• Work request:
Task for the records below: please retype exactly and only the lines from the first through the one with "龙腾系列可是LGBT的急先锋啊，当年就有人说了", with every picture omitted.
*** Block opens ***
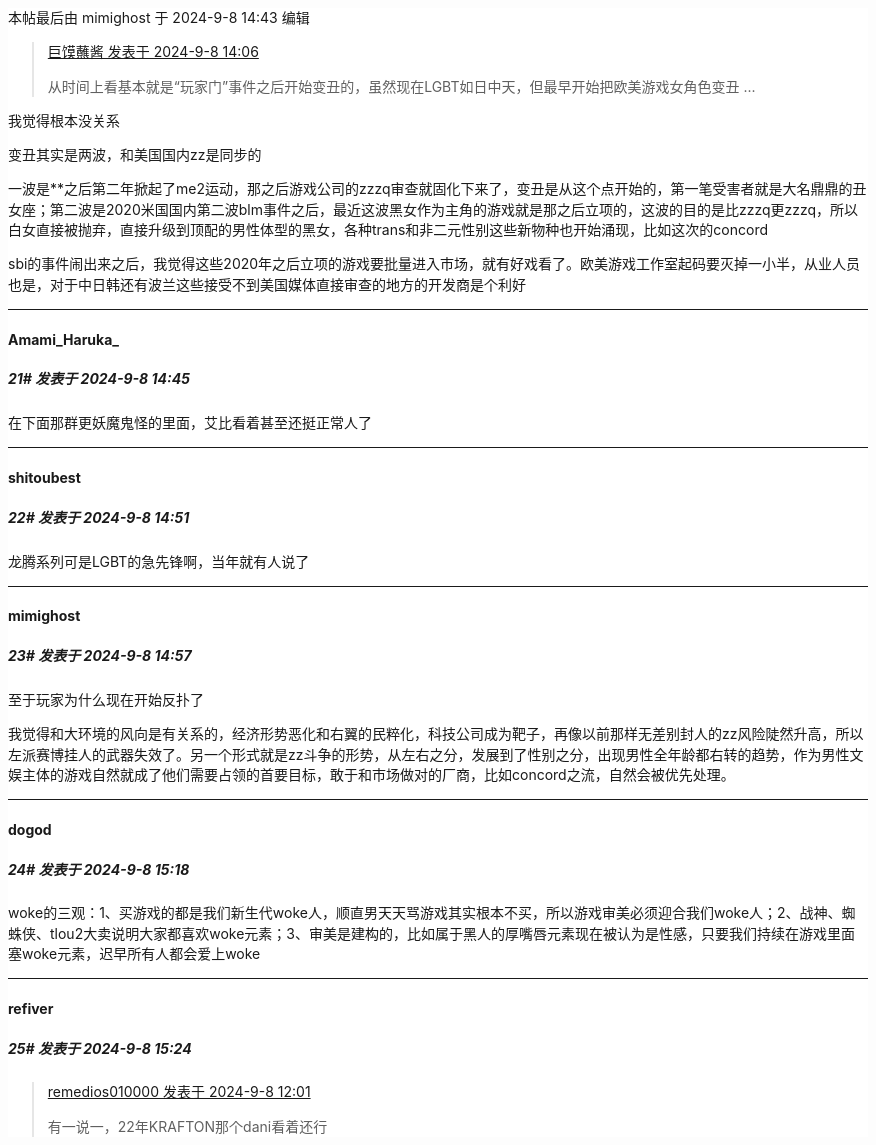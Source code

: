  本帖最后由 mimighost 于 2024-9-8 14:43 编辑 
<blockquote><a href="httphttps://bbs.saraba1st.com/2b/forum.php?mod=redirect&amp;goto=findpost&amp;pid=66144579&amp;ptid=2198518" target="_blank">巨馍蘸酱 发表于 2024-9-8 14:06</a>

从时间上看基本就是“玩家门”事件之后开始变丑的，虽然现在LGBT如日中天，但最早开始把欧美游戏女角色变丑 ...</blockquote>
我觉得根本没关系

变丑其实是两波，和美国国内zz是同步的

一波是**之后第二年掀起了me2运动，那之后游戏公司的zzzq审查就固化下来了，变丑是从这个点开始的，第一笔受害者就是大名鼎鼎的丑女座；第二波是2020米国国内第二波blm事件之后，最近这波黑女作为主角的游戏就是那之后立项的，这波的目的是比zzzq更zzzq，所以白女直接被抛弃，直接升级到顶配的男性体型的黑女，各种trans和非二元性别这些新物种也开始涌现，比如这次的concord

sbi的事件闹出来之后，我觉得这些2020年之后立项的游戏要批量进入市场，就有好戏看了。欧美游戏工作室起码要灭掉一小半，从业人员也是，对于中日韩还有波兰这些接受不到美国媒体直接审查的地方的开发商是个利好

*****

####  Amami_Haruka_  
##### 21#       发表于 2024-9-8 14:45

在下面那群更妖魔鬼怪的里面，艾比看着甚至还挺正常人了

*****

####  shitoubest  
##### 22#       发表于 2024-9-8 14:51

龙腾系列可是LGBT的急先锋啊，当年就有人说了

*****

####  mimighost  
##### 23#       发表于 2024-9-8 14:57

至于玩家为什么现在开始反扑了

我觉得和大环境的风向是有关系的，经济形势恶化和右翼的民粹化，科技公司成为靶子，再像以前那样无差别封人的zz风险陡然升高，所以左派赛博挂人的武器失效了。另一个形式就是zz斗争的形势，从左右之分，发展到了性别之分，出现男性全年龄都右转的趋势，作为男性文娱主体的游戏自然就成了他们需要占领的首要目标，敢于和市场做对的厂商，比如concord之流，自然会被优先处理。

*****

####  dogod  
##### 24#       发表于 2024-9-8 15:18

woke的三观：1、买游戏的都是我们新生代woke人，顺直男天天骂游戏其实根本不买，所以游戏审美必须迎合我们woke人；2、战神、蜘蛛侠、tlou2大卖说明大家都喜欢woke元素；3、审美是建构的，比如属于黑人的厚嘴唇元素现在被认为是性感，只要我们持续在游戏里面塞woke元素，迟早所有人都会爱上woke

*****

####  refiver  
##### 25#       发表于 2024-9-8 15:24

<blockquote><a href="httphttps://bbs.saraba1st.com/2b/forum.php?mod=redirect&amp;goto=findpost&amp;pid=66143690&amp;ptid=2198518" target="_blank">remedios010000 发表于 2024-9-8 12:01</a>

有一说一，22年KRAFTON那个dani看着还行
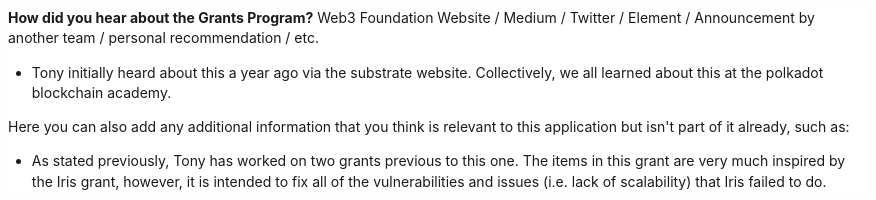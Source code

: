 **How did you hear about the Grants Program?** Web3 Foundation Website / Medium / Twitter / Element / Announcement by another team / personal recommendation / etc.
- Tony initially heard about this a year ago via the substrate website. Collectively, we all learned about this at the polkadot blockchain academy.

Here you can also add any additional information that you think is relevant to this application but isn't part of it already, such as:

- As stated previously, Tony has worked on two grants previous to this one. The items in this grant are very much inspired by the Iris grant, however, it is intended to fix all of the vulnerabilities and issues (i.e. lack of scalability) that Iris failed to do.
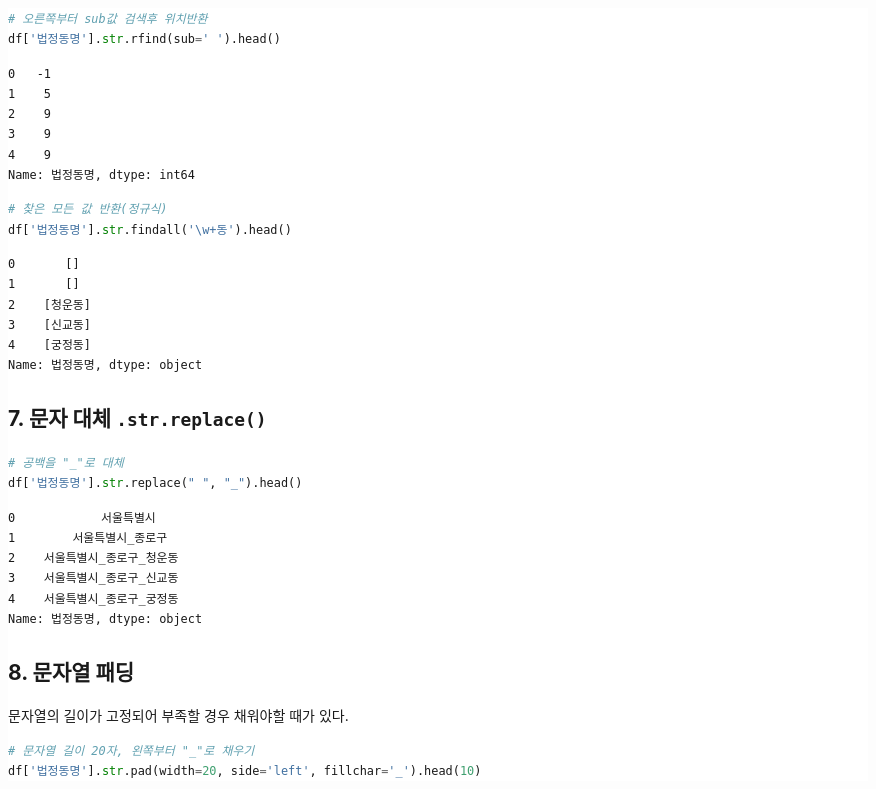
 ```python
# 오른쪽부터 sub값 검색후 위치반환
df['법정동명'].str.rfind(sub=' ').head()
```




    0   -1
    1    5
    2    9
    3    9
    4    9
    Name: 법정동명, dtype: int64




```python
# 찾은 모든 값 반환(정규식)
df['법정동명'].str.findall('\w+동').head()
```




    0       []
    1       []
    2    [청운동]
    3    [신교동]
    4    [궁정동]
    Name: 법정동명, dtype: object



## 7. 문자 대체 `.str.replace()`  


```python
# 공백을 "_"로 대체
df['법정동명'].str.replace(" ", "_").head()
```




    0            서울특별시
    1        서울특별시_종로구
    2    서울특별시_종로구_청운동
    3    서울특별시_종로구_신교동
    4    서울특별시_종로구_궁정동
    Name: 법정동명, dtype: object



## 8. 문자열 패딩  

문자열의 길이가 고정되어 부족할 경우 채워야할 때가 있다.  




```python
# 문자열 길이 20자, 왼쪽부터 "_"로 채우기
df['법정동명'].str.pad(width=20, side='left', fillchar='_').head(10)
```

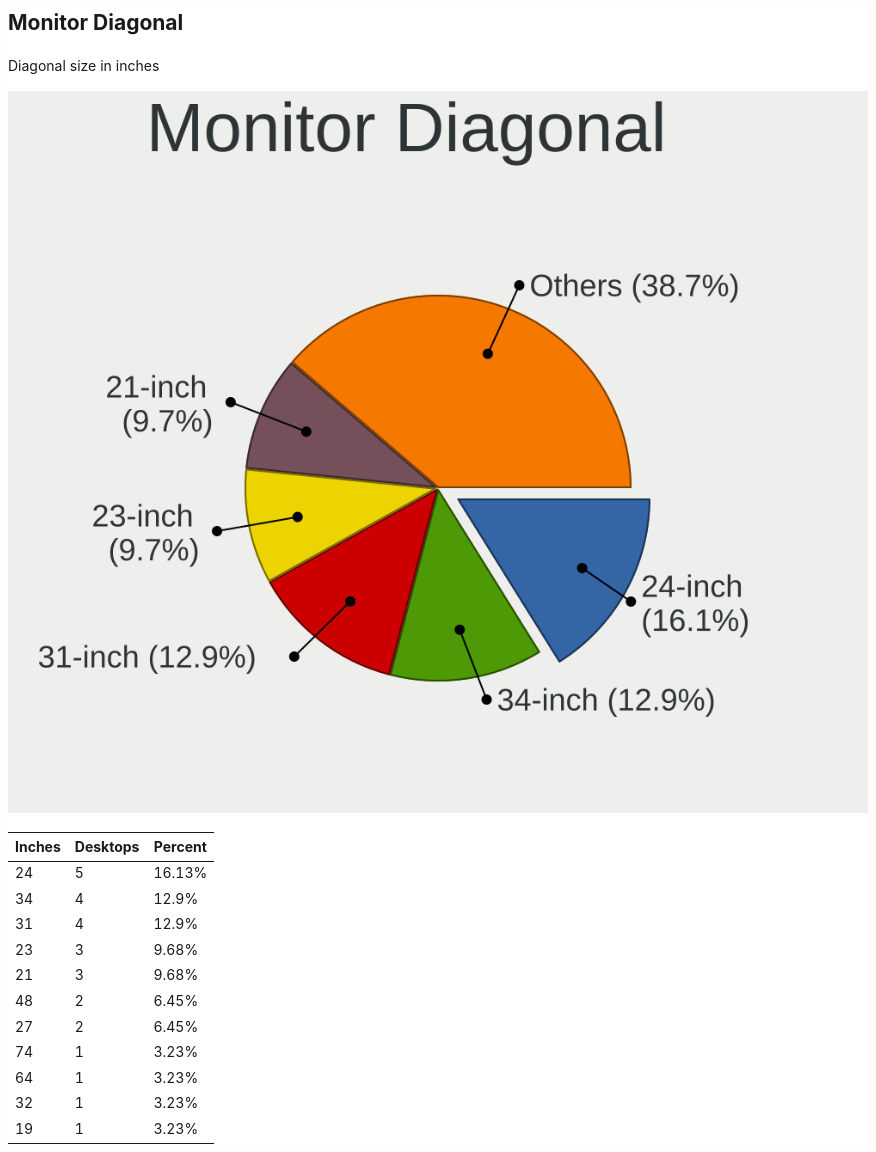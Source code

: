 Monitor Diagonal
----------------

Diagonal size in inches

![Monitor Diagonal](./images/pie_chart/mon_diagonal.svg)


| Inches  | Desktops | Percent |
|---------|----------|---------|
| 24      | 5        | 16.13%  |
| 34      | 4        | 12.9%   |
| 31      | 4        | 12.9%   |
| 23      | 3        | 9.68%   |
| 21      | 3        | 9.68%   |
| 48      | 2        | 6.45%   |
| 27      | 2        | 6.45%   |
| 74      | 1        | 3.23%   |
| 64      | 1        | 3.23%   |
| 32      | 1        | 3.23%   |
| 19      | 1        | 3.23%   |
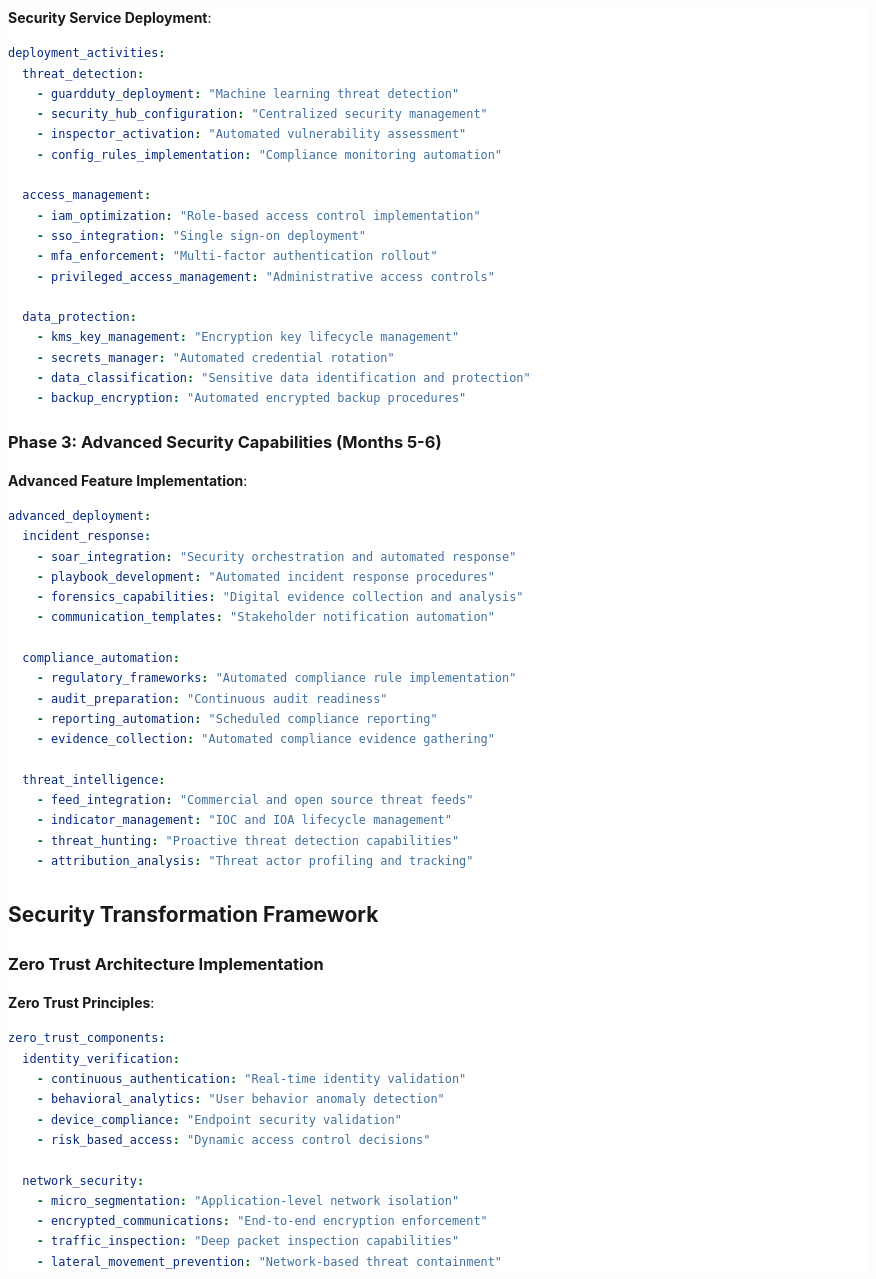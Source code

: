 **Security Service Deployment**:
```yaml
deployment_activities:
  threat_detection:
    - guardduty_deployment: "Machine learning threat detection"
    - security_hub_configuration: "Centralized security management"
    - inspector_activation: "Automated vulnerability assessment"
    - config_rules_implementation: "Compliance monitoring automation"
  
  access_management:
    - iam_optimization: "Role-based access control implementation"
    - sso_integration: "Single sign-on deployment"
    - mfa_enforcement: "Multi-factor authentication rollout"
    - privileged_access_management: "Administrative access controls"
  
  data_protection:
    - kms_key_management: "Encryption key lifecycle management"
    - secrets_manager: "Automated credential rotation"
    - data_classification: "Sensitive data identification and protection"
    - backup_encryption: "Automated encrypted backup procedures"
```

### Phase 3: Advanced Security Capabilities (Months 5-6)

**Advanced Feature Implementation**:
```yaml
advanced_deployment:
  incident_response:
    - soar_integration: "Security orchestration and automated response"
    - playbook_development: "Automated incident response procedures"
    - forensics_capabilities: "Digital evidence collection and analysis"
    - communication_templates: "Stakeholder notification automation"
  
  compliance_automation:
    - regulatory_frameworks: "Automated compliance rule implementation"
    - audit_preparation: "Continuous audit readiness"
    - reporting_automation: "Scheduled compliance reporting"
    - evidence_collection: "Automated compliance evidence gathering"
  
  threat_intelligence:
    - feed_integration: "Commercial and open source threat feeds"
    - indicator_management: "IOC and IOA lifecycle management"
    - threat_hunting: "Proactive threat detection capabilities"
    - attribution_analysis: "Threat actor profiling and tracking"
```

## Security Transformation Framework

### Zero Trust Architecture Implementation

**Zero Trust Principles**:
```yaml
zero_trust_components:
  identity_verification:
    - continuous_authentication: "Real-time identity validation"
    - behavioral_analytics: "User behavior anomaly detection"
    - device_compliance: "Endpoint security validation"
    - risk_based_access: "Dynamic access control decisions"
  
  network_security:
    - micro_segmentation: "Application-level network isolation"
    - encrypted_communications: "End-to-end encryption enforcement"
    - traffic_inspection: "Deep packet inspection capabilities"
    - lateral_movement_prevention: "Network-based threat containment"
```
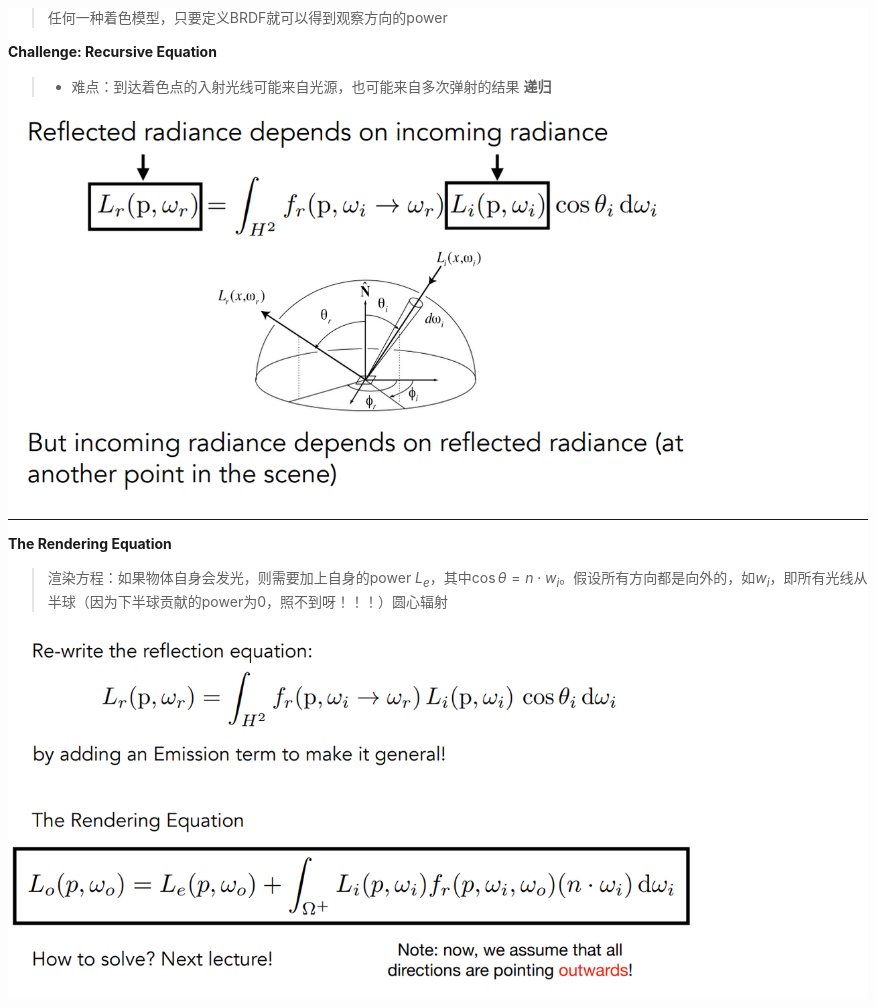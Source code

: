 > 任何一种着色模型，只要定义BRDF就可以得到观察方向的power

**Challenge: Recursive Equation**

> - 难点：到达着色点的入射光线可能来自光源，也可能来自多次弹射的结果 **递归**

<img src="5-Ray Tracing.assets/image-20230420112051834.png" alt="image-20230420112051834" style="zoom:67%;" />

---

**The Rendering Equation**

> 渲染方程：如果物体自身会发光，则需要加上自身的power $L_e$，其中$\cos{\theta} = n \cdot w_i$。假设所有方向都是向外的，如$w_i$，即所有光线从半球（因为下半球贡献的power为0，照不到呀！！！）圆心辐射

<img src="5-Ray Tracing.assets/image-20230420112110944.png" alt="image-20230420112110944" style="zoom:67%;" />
*** Block closes ***
• Result of this task:
Source code

:  本帖最后由 mimighost 于 2024-9-8 14:43 编辑 
<blockquote><a href="httphttps://bbs.saraba1st.com/2b/forum.php?mod=redirect&amp;goto=findpost&amp;pid=66144579&amp;ptid=2198518" target="_blank">巨馍蘸酱 发表于 2024-9-8 14:06</a>

从时间上看基本就是“玩家门”事件之后开始变丑的，虽然现在LGBT如日中天，但最早开始把欧美游戏女角色变丑 ...</blockquote>
我觉得根本没关系

变丑其实是两波，和美国国内zz是同步的

一波是**之后第二年掀起了me2运动，那之后游戏公司的zzzq审查就固化下来了，变丑是从这个点开始的，第一笔受害者就是大名鼎鼎的丑女座；第二波是2020米国国内第二波blm事件之后，最近这波黑女作为主角的游戏就是那之后立项的，这波的目的是比zzzq更zzzq，所以白女直接被抛弃，直接升级到顶配的男性体型的黑女，各种trans和非二元性别这些新物种也开始涌现，比如这次的concord

sbi的事件闹出来之后，我觉得这些2020年之后立项的游戏要批量进入市场，就有好戏看了。欧美游戏工作室起码要灭掉一小半，从业人员也是，对于中日韩还有波兰这些接受不到美国媒体直接审查的地方的开发商是个利好

*****

####  Amami_Haruka_  
##### 21#       发表于 2024-9-8 14:45

在下面那群更妖魔鬼怪的里面，艾比看着甚至还挺正常人了

*****

####  shitoubest  
##### 22#       发表于 2024-9-8 14:51

龙腾系列可是LGBT的急先锋啊，当年就有人说了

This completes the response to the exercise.